De un tiempo a esta parte hemos incorporado el llamado roscón de Reyes a nuestra repostería festiva de la Epifanía, que es el nombre oficial con el cual se designa lo que generalmente conocemos como el día de Reyes. Mallorca no fue precisamente de los lugares donde más pronto se adoptó esta costumbre, pero lo cierto es que va camino de asentarse en nuestras mesas de forma definitiva. Entre las razones de su aceptación cabe considerar la ausencia de un dulce local propio y emblemático de dicha festividad. Al fin y al cabo, esa jornada carecía de relevancia en nuestro calendario festivo, hasta que la propaganda comercial fue obligando a incorporarla y facilitando su conmemoración con relieve similar a las fiestas navideñas.

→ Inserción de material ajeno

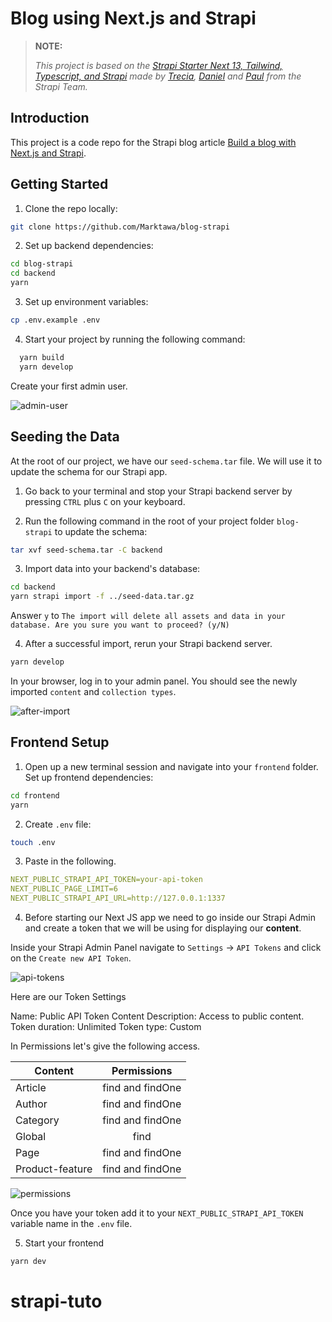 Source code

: # Blog using Next.js and Strapi

> **NOTE:**
> 
> *This project is based on the [Strapi Starter Next 13, Tailwind, Typescript, and Strapi]() made by [Trecia](https://github.com/TreciaKS), [Daniel](https://github.com/malgamves) and [Paul](https://github.com/PaulBratslavsky) from the Strapi Team.*

## Introduction

This project is a code repo for the Strapi blog article [Build a blog with Next.js and Strapi]().

## Getting Started

1. Clone the repo locally:

```bash
git clone https://github.com/Marktawa/blog-strapi
```

2. Set up backend dependencies:

```bash
cd blog-strapi
cd backend
yarn
```

3. Set up environment variables:

```bash
cp .env.example .env
```

4. Start your project by running the following command:

```bash
  yarn build
  yarn develop
```

Create your first admin user.

![admin-user](https://user-images.githubusercontent.com/6153188/231865420-5f03a90f-b893-4057-9634-9632920a7d97.gif)

## Seeding the Data

At the root of our project, we have our `seed-schema.tar` file. We will use it to update the schema for our Strapi app.

1. Go back to your terminal and stop your Strapi backend server by pressing `CTRL` plus `C` on your keyboard.
   
2. Run the following command in the root of your project folder `blog-strapi` to update the schema:

```bash
tar xvf seed-schema.tar -C backend
```
3. Import data into your backend's database:

```bash
cd backend
yarn strapi import -f ../seed-data.tar.gz
```

Answer `y` to `The import will delete all assets and data in your database. Are you sure you want to proceed? (y/N)`

4. After a successful import, rerun your Strapi backend server. 

```bash
yarn develop
```

In your browser, log in to your admin panel. You should see the newly imported `content` and `collection types`.

![after-import](https://user-images.githubusercontent.com/6153188/231865491-05cb5818-a0d0-49ce-807e-a879f7e3070c.gif)

## Frontend Setup

1. Open up a new terminal session and navigate into your `frontend` folder. Set up frontend dependencies:

```bash
cd frontend
yarn
```
2. Create `.env` file:

```bash
touch .env
```

3. Paste in the following. 

```yaml
NEXT_PUBLIC_STRAPI_API_TOKEN=your-api-token
NEXT_PUBLIC_PAGE_LIMIT=6
NEXT_PUBLIC_STRAPI_API_URL=http://127.0.0.1:1337
```
4. Before starting our Next JS app we need to go inside our Strapi Admin and create a token that we will be using for displaying our **content**.

Inside your Strapi Admin Panel navigate to `Settings` -> `API Tokens` and click on the `Create new API Token`.

![api-tokens](https://user-images.githubusercontent.com/6153188/231865572-cebc5538-374c-4050-91cd-c303fae25a3d.png)

Here are our Token Settings

Name: Public API Token Content
Description: Access to public content.
Token duration: Unlimited
Token type: Custom

In Permissions let's give the following access.

| Content         |   Permissions    |
| --------------- | :--------------: |
| Article         | find and findOne |
| Author          | find and findOne |
| Category        | find and findOne |
| Global          |       find       |
| Page            | find and findOne |
| Product-feature | find and findOne |

![permissions](https://user-images.githubusercontent.com/6153188/231865625-a3634d89-0f40-4a6d-a356-8f654abd88b9.gif)

Once you have your token add it to your `NEXT_PUBLIC_STRAPI_API_TOKEN` variable name in the `.env` file.

5. Start your frontend

```bash
yarn dev
```








# strapi-tuto
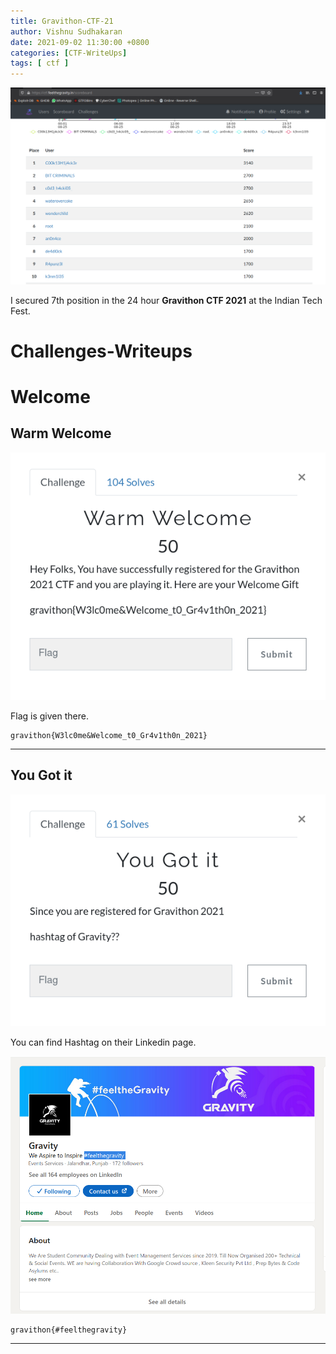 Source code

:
 ```yaml
---
title: Gravithon-CTF-21
author: Vishnu Sudhakaran
date: 2021-09-02 11:30:00 +0800
categories: [CTF-WriteUps]
tags: [ ctf ]
---
```


![](/assets/img/posts/gravithon21/7th.png)

I secured 7th position in the 24 hour **Gravithon CTF 2021** at the Indian Tech Fest.

# Challenges-Writeups

# Welcome 

## Warm Welcome

![](/assets/img/posts/gravithon21/warm-wel/1.png)

Flag is given there.

```
gravithon{W3lc0me&Welcome_t0_Gr4v1th0n_2021}
```

---

## You Got it

![](/assets/img/posts/gravithon21/you-got-it/1.png)

You can find Hashtag on their Linkedin page.

![](/assets/img/posts/gravithon21/you-got-it/2.png)

```
gravithon{#feelthegravity}
```

---

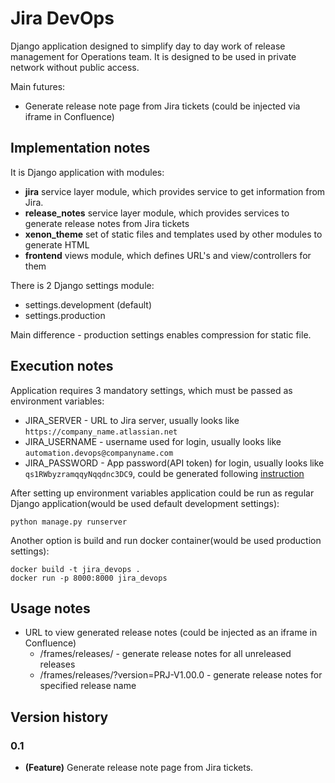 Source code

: # Jira DevOps
Django application designed to simplify day to day work of release management for Operations team. It is designed to be used in private network without public access.

Main futures:
+ Generate release note page from Jira tickets (could be injected via iframe in Confluence)

## Implementation notes
It is Django application with modules:
+ **jira** service layer module, which provides service to get information from Jira. 
+ **release_notes** service layer module, which provides services to generate release notes from Jira tickets
+ **xenon_theme** set of static files and templates used by other modules to generate HTML
+ **frontend** views module, which defines URL's and view/controllers for them

There is 2 Django settings module:
+ settings.development (default)
+ settings.production

Main difference - production settings enables compression for static file.

## Execution notes
Application requires 3 mandatory settings, which must be passed as environment variables:
+ JIRA_SERVER - URL to Jira server, usually looks like `https://company_name.atlassian.net`
+ JIRA_USERNAME - username used for login, usually looks like `automation.devops@companyname.com`
+ JIRA_PASSWORD - App password(API token) for login, usually looks like `qs1RWbyzramqqyNqqdnc3DC9`, could be generated following [instruction](https://support.atlassian.com/bitbucket-cloud/docs/app-passwords/)  

After setting up environment variables application could be run as regular Django application(would be used default development settings):
```shell
python manage.py runserver
```

Another option is build and run docker container(would be used production settings):
```shell
docker build -t jira_devops .
docker run -p 8000:8000 jira_devops
```

## Usage notes

+ URL to view generated release notes (could be injected as an iframe in Confluence)
    + /frames/releases/ - generate release notes for all unreleased releases
    + /frames/releases/?version=PRJ-V1.00.0 - generate release notes for specified release name

## Version history

### 0.1
+ **(Feature)** Generate release note page from Jira tickets.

A nuestra isla, la costumbre del roscón de Reyes llega probablemente desde Barcelona, a donde fue importada desde Madrid o Sevilla a lo largo del siglo XVIII. En ambos lugares, el dulce había tenido una excelente acogida, como la tenía cuanto procediera de la brillante gastronomía francesa, donde el rey Luis XV (1710-1774) era su principal valedor. Al fin y al cabo, el pastel había sido creado en su honor por un cocinero eslavo de su Real Corte, acaso polaco, que quiso obsequiar al monarca el día de la Epifanía con una pieza repostera entonces tradicional de su tierra.

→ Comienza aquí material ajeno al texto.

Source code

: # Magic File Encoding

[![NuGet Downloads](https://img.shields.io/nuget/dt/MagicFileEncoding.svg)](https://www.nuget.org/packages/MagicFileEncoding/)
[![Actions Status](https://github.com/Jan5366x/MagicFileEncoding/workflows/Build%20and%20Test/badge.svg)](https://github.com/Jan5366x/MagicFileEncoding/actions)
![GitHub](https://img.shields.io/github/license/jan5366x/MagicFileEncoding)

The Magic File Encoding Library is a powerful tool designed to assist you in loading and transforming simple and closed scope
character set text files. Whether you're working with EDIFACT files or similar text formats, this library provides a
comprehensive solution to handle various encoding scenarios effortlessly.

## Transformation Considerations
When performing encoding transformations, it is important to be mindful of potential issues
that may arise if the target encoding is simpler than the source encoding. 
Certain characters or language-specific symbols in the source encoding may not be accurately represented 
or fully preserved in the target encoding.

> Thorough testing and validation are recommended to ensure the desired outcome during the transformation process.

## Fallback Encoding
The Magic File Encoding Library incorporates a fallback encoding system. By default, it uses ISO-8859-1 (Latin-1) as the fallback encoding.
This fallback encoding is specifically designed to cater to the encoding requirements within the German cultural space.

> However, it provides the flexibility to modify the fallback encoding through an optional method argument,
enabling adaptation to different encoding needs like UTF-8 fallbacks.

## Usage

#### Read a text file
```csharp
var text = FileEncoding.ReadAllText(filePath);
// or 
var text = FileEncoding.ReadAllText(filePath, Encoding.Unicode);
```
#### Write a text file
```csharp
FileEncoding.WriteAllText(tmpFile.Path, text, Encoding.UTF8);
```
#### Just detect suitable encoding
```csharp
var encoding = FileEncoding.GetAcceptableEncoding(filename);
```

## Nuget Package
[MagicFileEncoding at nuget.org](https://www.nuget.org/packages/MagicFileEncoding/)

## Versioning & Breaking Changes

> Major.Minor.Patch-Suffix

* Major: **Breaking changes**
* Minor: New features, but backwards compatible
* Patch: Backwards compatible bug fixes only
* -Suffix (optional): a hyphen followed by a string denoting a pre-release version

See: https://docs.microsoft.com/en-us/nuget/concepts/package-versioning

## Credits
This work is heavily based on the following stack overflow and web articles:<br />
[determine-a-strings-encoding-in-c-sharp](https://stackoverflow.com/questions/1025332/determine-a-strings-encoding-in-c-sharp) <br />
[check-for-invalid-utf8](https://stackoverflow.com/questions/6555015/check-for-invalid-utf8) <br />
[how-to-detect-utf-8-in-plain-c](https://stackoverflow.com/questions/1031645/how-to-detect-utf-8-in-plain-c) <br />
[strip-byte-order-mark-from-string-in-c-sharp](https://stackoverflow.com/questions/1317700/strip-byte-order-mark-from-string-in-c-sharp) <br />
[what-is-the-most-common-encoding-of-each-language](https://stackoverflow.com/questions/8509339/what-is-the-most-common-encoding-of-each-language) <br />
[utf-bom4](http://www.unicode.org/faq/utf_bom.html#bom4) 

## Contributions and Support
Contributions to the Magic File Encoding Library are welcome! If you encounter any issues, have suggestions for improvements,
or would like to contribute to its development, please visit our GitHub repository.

Su llegada y adopción por nuestra repostería isleña no puede ser más ajena a la tradición local de la época. En cambio, las «rosquillas», forma similar si bien de menor tamaño, aparecían ocasionalmente en determinadas mesas mallorquinas selectas, desde fechas como mínimo coetáneas a la llegada del roscón francés a la Península. Su presencia era habitual en las mesas peninsulares desde fines del período medieval, figurando ya citadas en el Vocabulario español latino (1495) del conocido gramático Antonio de Nebrija. Nuestra repostería local no parece haberlas incorporado antes de la segunda parte del siglo XVIII y no es hasta la década de 1763-1773 que aparecen mencionadas en una pieza teatral mallorquina de carácter popular.
A partir de ese momento se convierten en una de las pastas dulces más frecuentes en la repostería documentada de fines de esa centuria. Para entonces existían cuatro tipos de dicha pasta. Además de una receta sin identificación específica de procedencia, existían otras tres variedades. Las más famosas y conocidas eran las rostilles (sic) de Sineu, donde las fabricaban las pasteleras religiosas concepcionistas en su convento del Palau. Otras similares procedían de sus homónimas del convento palmesano de Santa Clara. Las terceras, más raras y menos frecuentes, eran elaboradas por los frailes dominicos palmesanos con el nombre de Panets de sant Domingo. Las del claustro de Sineu son descritas como Redonetes, fines, dures, por la poetisa llucmajorera María Antonia Salvà. De sus rimas puede deducirse, además, que alcanzaban el tamaño de un platillo, de café o de postre y que solían presentarse a los comensales juntamente con arrops i confitures.